La storia di Pamela Conti sarebbe già bella così, ma c’è molto altro. Casteldaccia, selezioni siciliane per la nazionale femminile Under 17, ne passa una su quaranta e quella scelta è Pamela. Si va a Coverciano, ne selezionano 23 e tra queste c’è Pamela. Si va in Danimarca a giocarsi gli Europei. L’Italia è medaglia d’argento e Pamela viene eletta migliore giocatrice dell’europeo. «Sei una testa calda, mi dicevano e in effetti non avevano torto. Non le mandavo a dire come Cassano e ne combinavo di tutti i colori» . Finisce su una rivista scandalistica islandese prima del match della nazionale a Reykjavík mentre indossa per scherzo in un negozio un vestito da crocerossina. Cose che un atleta, alla vigilia di una partita, non può fare. Ma Pamela, secondo il ct della nazionale femminile Sergio Vasta, è un fenomeno e con lei si chiude un occhio. Anche quando allo scalo dell’aeroporto di Amsterdam, la polizia la ferma bloccando tutta la squadra. « Un problema col passaporto scaduto – sorride – Ma lì per lì ho pensato: che è successo?
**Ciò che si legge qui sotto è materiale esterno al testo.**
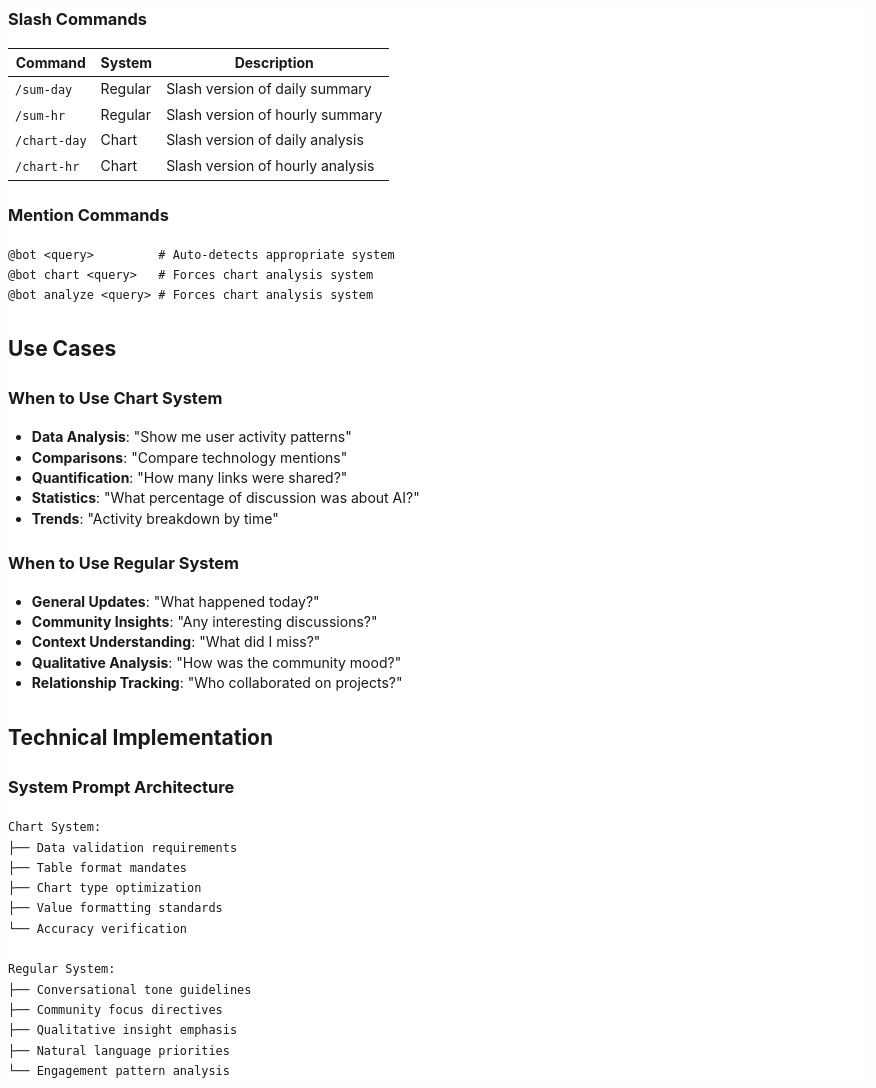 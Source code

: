 ### Slash Commands
| Command | System | Description |
| --- | --- | --- |
| `/sum-day` | Regular | Slash version of daily summary |
| `/sum-hr` | Regular | Slash version of hourly summary |
| `/chart-day` | Chart | Slash version of daily analysis |
| `/chart-hr` | Chart | Slash version of hourly analysis |

### Mention Commands
```
@bot <query>         # Auto-detects appropriate system
@bot chart <query>   # Forces chart analysis system
@bot analyze <query> # Forces chart analysis system
```

## Use Cases

### When to Use Chart System
- **Data Analysis**: "Show me user activity patterns"
- **Comparisons**: "Compare technology mentions"
- **Quantification**: "How many links were shared?"
- **Statistics**: "What percentage of discussion was about AI?"
- **Trends**: "Activity breakdown by time"

### When to Use Regular System
- **General Updates**: "What happened today?"
- **Community Insights**: "Any interesting discussions?"
- **Context Understanding**: "What did I miss?"
- **Qualitative Analysis**: "How was the community mood?"
- **Relationship Tracking**: "Who collaborated on projects?"

## Technical Implementation

### System Prompt Architecture
```
Chart System:
├── Data validation requirements
├── Table format mandates  
├── Chart type optimization
├── Value formatting standards
└── Accuracy verification

Regular System:
├── Conversational tone guidelines
├── Community focus directives
├── Qualitative insight emphasis
├── Natural language priorities
└── Engagement pattern analysis
```
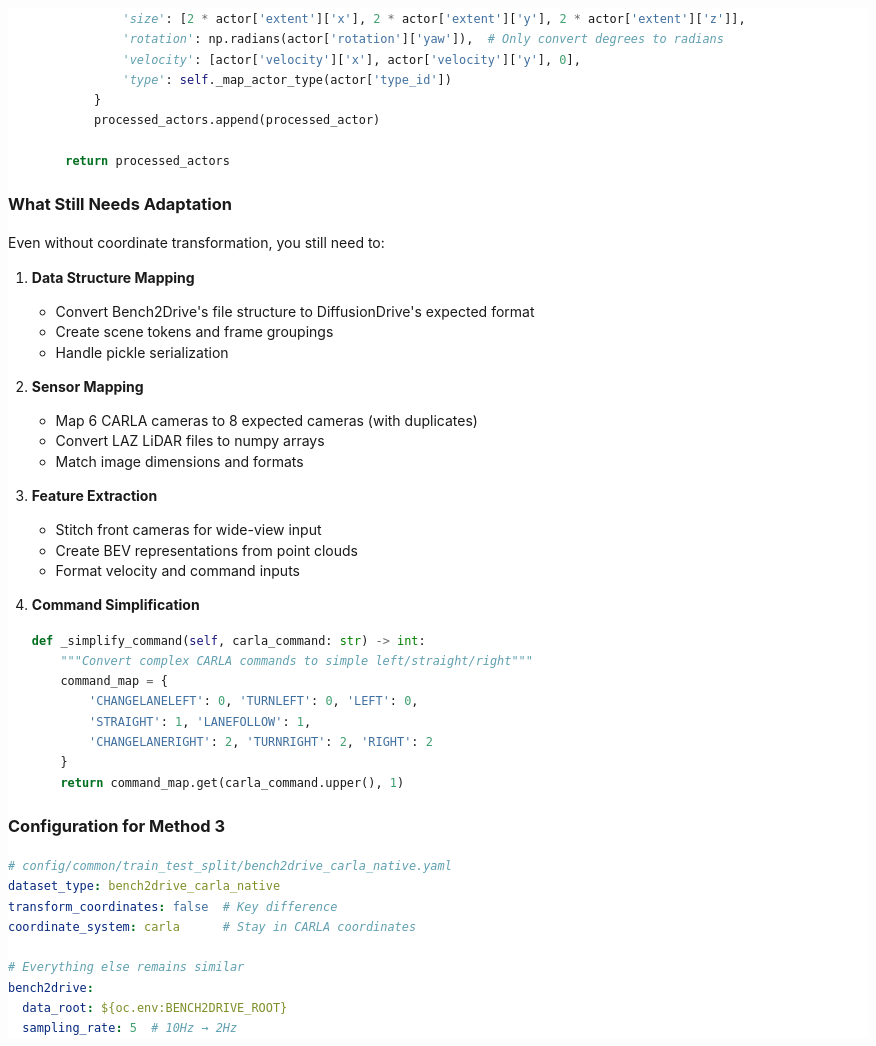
 ```python
                'size': [2 * actor['extent']['x'], 2 * actor['extent']['y'], 2 * actor['extent']['z']],
                'rotation': np.radians(actor['rotation']['yaw']),  # Only convert degrees to radians
                'velocity': [actor['velocity']['x'], actor['velocity']['y'], 0],
                'type': self._map_actor_type(actor['type_id'])
            }
            processed_actors.append(processed_actor)
            
        return processed_actors
```

### What Still Needs Adaptation

Even without coordinate transformation, you still need to:

1. **Data Structure Mapping**
   - Convert Bench2Drive's file structure to DiffusionDrive's expected format
   - Create scene tokens and frame groupings
   - Handle pickle serialization

2. **Sensor Mapping**
   - Map 6 CARLA cameras to 8 expected cameras (with duplicates)
   - Convert LAZ LiDAR files to numpy arrays
   - Match image dimensions and formats

3. **Feature Extraction**
   - Stitch front cameras for wide-view input
   - Create BEV representations from point clouds
   - Format velocity and command inputs

4. **Command Simplification**

   ```python
   def _simplify_command(self, carla_command: str) -> int:
       """Convert complex CARLA commands to simple left/straight/right"""
       command_map = {
           'CHANGELANELEFT': 0, 'TURNLEFT': 0, 'LEFT': 0,
           'STRAIGHT': 1, 'LANEFOLLOW': 1,
           'CHANGELANERIGHT': 2, 'TURNRIGHT': 2, 'RIGHT': 2
       }
       return command_map.get(carla_command.upper(), 1)
   ```

### Configuration for Method 3

```yaml
# config/common/train_test_split/bench2drive_carla_native.yaml
dataset_type: bench2drive_carla_native
transform_coordinates: false  # Key difference
coordinate_system: carla      # Stay in CARLA coordinates

# Everything else remains similar
bench2drive:
  data_root: ${oc.env:BENCH2DRIVE_ROOT}
  sampling_rate: 5  # 10Hz → 2Hz
```

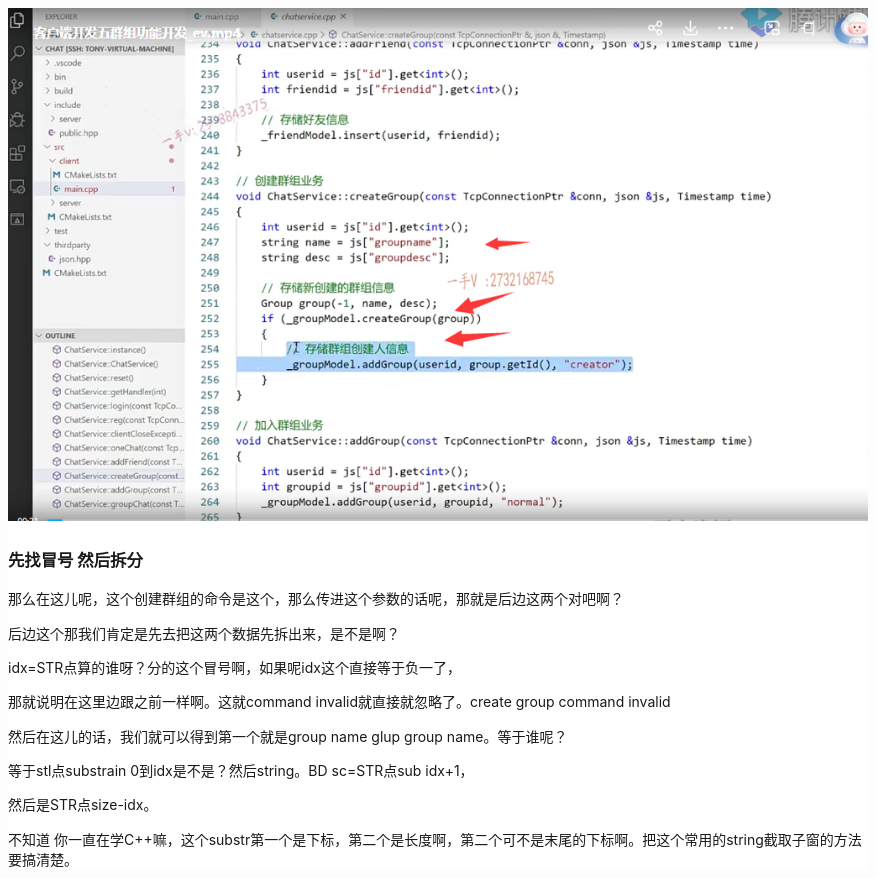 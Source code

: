![image-20230816204402810](image/image-20230816204402810.png)

### 先找冒号 然后拆分

那么在这儿呢，这个创建群组的命令是这个，那么传进这个参数的话呢，那就是后边这两个对吧啊？

后边这个那我们肯定是先去把这两个数据先拆出来，是不是啊？



idx=STR点算的谁呀？分的这个冒号啊，如果呢idx这个直接等于负一了，

那就说明在这里边跟之前一样啊。这就command invalid就直接就忽略了。create group command invalid



然后在这儿的话，我们就可以得到第一个就是group name glup group name。等于谁呢？

等于stl点substrain 0到idx是不是？然后string。BD sc=STR点sub idx+1，

然后是STR点size-idx。

不知道 你一直在学C++嘛，这个substr第一个是下标，第二个是长度啊，第二个可不是末尾的下标啊。把这个常用的string截取子窗的方法要搞清楚。
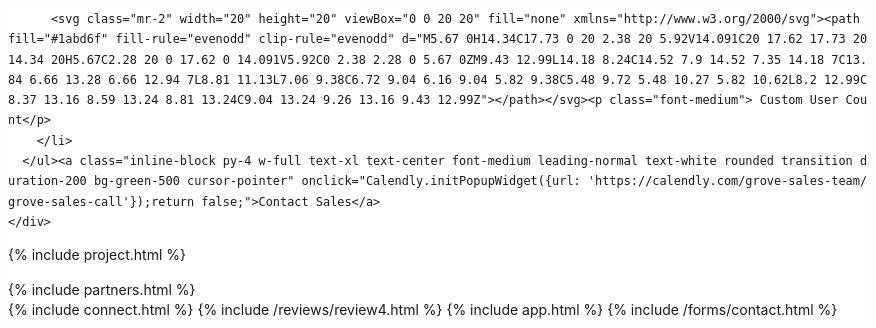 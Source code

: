 		  <svg class="mr-2" width="20" height="20" viewBox="0 0 20 20" fill="none" xmlns="http://www.w3.org/2000/svg"><path fill="#1abd6f" fill-rule="evenodd" clip-rule="evenodd" d="M5.67 0H14.34C17.73 0 20 2.38 20 5.92V14.091C20 17.62 17.73 20 14.34 20H5.67C2.28 20 0 17.62 0 14.091V5.92C0 2.38 2.28 0 5.67 0ZM9.43 12.99L14.18 8.24C14.52 7.9 14.52 7.35 14.18 7C13.84 6.66 13.28 6.66 12.94 7L8.81 11.13L7.06 9.38C6.72 9.04 6.16 9.04 5.82 9.38C5.48 9.72 5.48 10.27 5.82 10.62L8.2 12.99C8.37 13.16 8.59 13.24 8.81 13.24C9.04 13.24 9.26 13.16 9.43 12.99Z"></path></svg><p class="font-medium"> Custom User Count</p>
		</li>
	  </ul><a class="inline-block py-4 w-full text-xl text-center font-medium leading-normal text-white rounded transition duration-200 bg-green-500 cursor-pointer" onclick="Calendly.initPopupWidget({url: 'https://calendly.com/grove-sales-team/grove-sales-call'});return false;">Contact Sales</a>
	</div>
  </div>

</div>
</div>





</section>



{% include project.html %}  
      
{% include partners.html %}  
{% include connect.html %}
{% include /reviews/review4.html %}
{% include app.html %} 
{% include /forms/contact.html %}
Sarà per i biscotti che ho rubato?». La scalata calcistica di Pamela è all’inizio. Va in nazionale maggiore, per otto anni milita nella squadra più forte del campionato femminile, la Torres di Sassari. E lì è dura, Pamela non ha neanche 18 anni e viene catapultata in una realtà completamente diversa da quella a cui era abituata: «Mi mancava Ballarò, dovevo andare a scuola tutti i giorni. Io che a stento ci andavo a Palermo».
Pamela è diversa dagli altri, viene presa in giro: « Ho dovuto imparare l’italiano, conoscevo solo il dialetto e provavo a tradurlo in italiano. Un disastro, mi bullizzavano, ho sofferto molto». La rivincita arriva dopo 16 anni. A 39 anni, la Maradona di Ballarò torna alla Torres ma nel frattempo ha giocato in Spagna, in Russia e negli Stati Uniti. Il team sardo ha una gara in Russia e Pamela, la ragazzina presa in giro perché non parlava bene l’italiano, ormai sa il russo e fa da traduttrice alla squadra. «Parlo cinque lingue: l’inglese, il russo, il francese, lo spagnolo e un po’ di italiano » , scherza la calciatrice. La favola di Pamela non finisce neppure quando appende le scarpe al chiodo. Apre una scuola calcio a Palermo in via La Loggia, ma dopo quattro anni la vuole come allenatrice l’Atletico Madrid. Accetta e nel 2019 si cambia di nuovo. Arriva una chiamata da Caracas e Pamela fa il tris: commissario tecnico della nazionale femminile maggiore, della selezione Under 17 e direttrice tecnica della nazionale Under 20. Adesso Conti si sente finalmente a casa. « Il Venezuela è come la Sicilia, i venezuelani sono come i siciliani e Caracas è una grande Ballarò: nessuna regola, solo confusione e allegria. È un posto dove potrei vivere anche a lungo – racconta la calciatrice – Quando posso mi inoltro nei quartieri proibiti della città, come 23 de Enero e Petare. Fanno paura a tutti gli europei, ma non a me. Lo dico sempre: io sono di Ballarò».